Task to complete: Every word of the data must be reproduced in your reply exactly.

Data for this exercise:

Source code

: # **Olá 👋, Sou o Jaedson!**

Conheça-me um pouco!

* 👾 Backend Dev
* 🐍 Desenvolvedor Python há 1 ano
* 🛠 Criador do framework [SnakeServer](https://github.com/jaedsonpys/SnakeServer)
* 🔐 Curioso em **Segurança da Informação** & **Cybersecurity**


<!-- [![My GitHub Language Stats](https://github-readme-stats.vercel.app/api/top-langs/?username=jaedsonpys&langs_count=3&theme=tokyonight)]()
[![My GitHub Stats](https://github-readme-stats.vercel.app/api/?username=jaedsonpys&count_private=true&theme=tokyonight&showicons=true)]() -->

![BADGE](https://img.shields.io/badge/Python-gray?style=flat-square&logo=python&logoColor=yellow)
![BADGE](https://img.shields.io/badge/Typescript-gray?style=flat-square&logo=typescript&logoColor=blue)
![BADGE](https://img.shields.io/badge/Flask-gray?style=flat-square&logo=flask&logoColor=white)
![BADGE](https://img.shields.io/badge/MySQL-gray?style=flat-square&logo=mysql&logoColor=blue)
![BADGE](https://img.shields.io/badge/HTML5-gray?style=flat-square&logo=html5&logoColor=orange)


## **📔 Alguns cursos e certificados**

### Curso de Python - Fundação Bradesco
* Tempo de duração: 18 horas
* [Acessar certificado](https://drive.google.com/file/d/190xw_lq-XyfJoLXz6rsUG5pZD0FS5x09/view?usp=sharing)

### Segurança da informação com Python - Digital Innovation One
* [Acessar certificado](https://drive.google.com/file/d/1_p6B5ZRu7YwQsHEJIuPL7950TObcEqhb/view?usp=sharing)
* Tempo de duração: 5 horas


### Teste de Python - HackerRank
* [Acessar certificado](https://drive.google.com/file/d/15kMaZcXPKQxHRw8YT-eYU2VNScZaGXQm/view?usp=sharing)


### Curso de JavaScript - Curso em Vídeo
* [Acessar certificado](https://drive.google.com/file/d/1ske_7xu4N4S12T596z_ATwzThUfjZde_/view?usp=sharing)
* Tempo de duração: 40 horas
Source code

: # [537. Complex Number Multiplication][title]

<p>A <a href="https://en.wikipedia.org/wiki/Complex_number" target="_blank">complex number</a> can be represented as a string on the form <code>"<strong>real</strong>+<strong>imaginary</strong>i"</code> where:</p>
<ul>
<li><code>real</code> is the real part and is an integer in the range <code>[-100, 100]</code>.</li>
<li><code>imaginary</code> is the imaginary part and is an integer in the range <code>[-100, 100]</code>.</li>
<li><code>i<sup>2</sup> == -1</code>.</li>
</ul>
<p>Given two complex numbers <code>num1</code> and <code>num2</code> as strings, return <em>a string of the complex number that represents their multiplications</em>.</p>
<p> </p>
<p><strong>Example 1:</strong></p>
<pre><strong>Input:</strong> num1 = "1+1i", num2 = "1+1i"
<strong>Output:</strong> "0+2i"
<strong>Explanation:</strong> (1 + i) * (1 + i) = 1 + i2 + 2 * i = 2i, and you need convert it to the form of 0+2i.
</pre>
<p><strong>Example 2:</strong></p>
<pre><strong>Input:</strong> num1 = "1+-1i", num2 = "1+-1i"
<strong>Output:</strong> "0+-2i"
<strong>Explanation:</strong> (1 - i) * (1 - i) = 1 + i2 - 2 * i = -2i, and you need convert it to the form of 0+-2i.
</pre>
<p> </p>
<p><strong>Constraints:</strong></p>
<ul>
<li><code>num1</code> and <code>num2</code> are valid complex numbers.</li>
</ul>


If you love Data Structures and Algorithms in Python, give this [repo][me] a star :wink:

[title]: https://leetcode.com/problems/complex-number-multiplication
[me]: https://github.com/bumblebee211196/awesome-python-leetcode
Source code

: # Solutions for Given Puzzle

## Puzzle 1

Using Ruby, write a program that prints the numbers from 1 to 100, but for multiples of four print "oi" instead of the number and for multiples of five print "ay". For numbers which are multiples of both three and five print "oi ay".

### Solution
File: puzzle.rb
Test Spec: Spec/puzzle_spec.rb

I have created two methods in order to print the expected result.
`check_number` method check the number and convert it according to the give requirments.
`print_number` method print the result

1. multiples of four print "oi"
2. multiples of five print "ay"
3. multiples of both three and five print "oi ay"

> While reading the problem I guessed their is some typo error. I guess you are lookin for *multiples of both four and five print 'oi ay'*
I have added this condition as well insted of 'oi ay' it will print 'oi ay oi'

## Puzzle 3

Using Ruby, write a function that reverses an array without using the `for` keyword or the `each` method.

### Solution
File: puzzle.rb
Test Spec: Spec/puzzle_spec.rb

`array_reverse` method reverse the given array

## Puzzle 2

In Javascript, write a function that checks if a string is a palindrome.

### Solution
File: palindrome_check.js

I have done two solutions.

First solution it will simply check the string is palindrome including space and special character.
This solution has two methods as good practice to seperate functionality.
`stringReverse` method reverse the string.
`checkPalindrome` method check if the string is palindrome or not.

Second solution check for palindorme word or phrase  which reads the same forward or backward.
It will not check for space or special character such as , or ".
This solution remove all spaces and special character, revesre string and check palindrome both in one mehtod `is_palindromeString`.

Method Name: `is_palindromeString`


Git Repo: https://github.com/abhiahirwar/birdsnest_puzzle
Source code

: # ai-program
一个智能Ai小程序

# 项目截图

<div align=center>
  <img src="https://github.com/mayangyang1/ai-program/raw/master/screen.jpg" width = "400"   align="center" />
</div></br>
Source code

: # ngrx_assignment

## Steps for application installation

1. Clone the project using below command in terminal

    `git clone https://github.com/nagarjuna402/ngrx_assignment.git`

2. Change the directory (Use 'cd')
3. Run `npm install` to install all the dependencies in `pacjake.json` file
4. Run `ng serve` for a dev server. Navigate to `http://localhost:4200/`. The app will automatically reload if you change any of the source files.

Result:
Source code

: # **Olá 👋, Sou o Jaedson!**

Conheça-me um pouco!

* 👾 Backend Dev
* 🐍 Desenvolvedor Python há 1 ano
* 🛠 Criador do framework [SnakeServer](https://github.com/jaedsonpys/SnakeServer)
* 🔐 Curioso em **Segurança da Informação** & **Cybersecurity**


<!-- [![My GitHub Language Stats](https://github-readme-stats.vercel.app/api/top-langs/?username=jaedsonpys&langs_count=3&theme=tokyonight)]()
[![My GitHub Stats](https://github-readme-stats.vercel.app/api/?username=jaedsonpys&count_private=true&theme=tokyonight&showicons=true)]() -->

![BADGE](https://img.shields.io/badge/Python-gray?style=flat-square&logo=python&logoColor=yellow)
![BADGE](https://img.shields.io/badge/Typescript-gray?style=flat-square&logo=typescript&logoColor=blue)
![BADGE](https://img.shields.io/badge/Flask-gray?style=flat-square&logo=flask&logoColor=white)
![BADGE](https://img.shields.io/badge/MySQL-gray?style=flat-square&logo=mysql&logoColor=blue)
![BADGE](https://img.shields.io/badge/HTML5-gray?style=flat-square&logo=html5&logoColor=orange)


## **📔 Alguns cursos e certificados**

### Curso de Python - Fundação Bradesco
* Tempo de duração: 18 horas
* [Acessar certificado](https://drive.google.com/file/d/190xw_lq-XyfJoLXz6rsUG5pZD0FS5x09/view?usp=sharing)

### Segurança da informação com Python - Digital Innovation One
* [Acessar certificado](https://drive.google.com/file/d/1_p6B5ZRu7YwQsHEJIuPL7950TObcEqhb/view?usp=sharing)
* Tempo de duração: 5 horas


### Teste de Python - HackerRank
* [Acessar certificado](https://drive.google.com/file/d/15kMaZcXPKQxHRw8YT-eYU2VNScZaGXQm/view?usp=sharing)


### Curso de JavaScript - Curso em Vídeo
* [Acessar certificado](https://drive.google.com/file/d/1ske_7xu4N4S12T596z_ATwzThUfjZde_/view?usp=sharing)
* Tempo de duração: 40 horas
Source code

: # [537. Complex Number Multiplication][title]

<p>A <a href="https://en.wikipedia.org/wiki/Complex_number" target="_blank">complex number</a> can be represented as a string on the form <code>"<strong>real</strong>+<strong>imaginary</strong>i"</code> where:</p>
<ul>
<li><code>real</code> is the real part and is an integer in the range <code>[-100, 100]</code>.</li>
<li><code>imaginary</code> is the imaginary part and is an integer in the range <code>[-100, 100]</code>.</li>
<li><code>i<sup>2</sup> == -1</code>.</li>
</ul>
<p>Given two complex numbers <code>num1</code> and <code>num2</code> as strings, return <em>a string of the complex number that represents their multiplications</em>.</p>
<p> </p>
<p><strong>Example 1:</strong></p>
<pre><strong>Input:</strong> num1 = "1+1i", num2 = "1+1i"
<strong>Output:</strong> "0+2i"
<strong>Explanation:</strong> (1 + i) * (1 + i) = 1 + i2 + 2 * i = 2i, and you need convert it to the form of 0+2i.
</pre>
<p><strong>Example 2:</strong></p>
<pre><strong>Input:</strong> num1 = "1+-1i", num2 = "1+-1i"
<strong>Output:</strong> "0+-2i"
<strong>Explanation:</strong> (1 - i) * (1 - i) = 1 + i2 - 2 * i = -2i, and you need convert it to the form of 0+-2i.
</pre>
<p> </p>
<p><strong>Constraints:</strong></p>
<ul>
<li><code>num1</code> and <code>num2</code> are valid complex numbers.</li>
</ul>


If you love Data Structures and Algorithms in Python, give this [repo][me] a star :wink:

[title]: https://leetcode.com/problems/complex-number-multiplication
[me]: https://github.com/bumblebee211196/awesome-python-leetcode
Source code

: # Solutions for Given Puzzle

## Puzzle 1

Using Ruby, write a program that prints the numbers from 1 to 100, but for multiples of four print "oi" instead of the number and for multiples of five print "ay". For numbers which are multiples of both three and five print "oi ay".

### Solution
File: puzzle.rb
Test Spec: Spec/puzzle_spec.rb

I have created two methods in order to print the expected result.
`check_number` method check the number and convert it according to the give requirments.
`print_number` method print the result

1. multiples of four print "oi"
2. multiples of five print "ay"
3. multiples of both three and five print "oi ay"

> While reading the problem I guessed their is some typo error. I guess you are lookin for *multiples of both four and five print 'oi ay'*
I have added this condition as well insted of 'oi ay' it will print 'oi ay oi'

## Puzzle 3

Using Ruby, write a function that reverses an array without using the `for` keyword or the `each` method.

### Solution
File: puzzle.rb
Test Spec: Spec/puzzle_spec.rb

`array_reverse` method reverse the given array

## Puzzle 2

In Javascript, write a function that checks if a string is a palindrome.

### Solution
File: palindrome_check.js

I have done two solutions.

First solution it will simply check the string is palindrome including space and special character.
This solution has two methods as good practice to seperate functionality.
`stringReverse` method reverse the string.
`checkPalindrome` method check if the string is palindrome or not.

Second solution check for palindorme word or phrase  which reads the same forward or backward.
It will not check for space or special character such as , or ".
This solution remove all spaces and special character, revesre string and check palindrome both in one mehtod `is_palindromeString`.

Method Name: `is_palindromeString`


Git Repo: https://github.com/abhiahirwar/birdsnest_puzzle
Source code

: # ai-program
一个智能Ai小程序

# 项目截图

<div align=center>
  <img src="https://github.com/mayangyang1/ai-program/raw/master/screen.jpg" width = "400"   align="center" />
</div></br>
Source code

: # ngrx_assignment

## Steps for application installation

1. Clone the project using below command in terminal

    `git clone https://github.com/nagarjuna402/ngrx_assignment.git`

2. Change the directory (Use 'cd')
3. Run `npm install` to install all the dependencies in `pacjake.json` file
4. Run `ng serve` for a dev server. Navigate to `http://localhost:4200/`. The app will automatically reload if you change any of the source files.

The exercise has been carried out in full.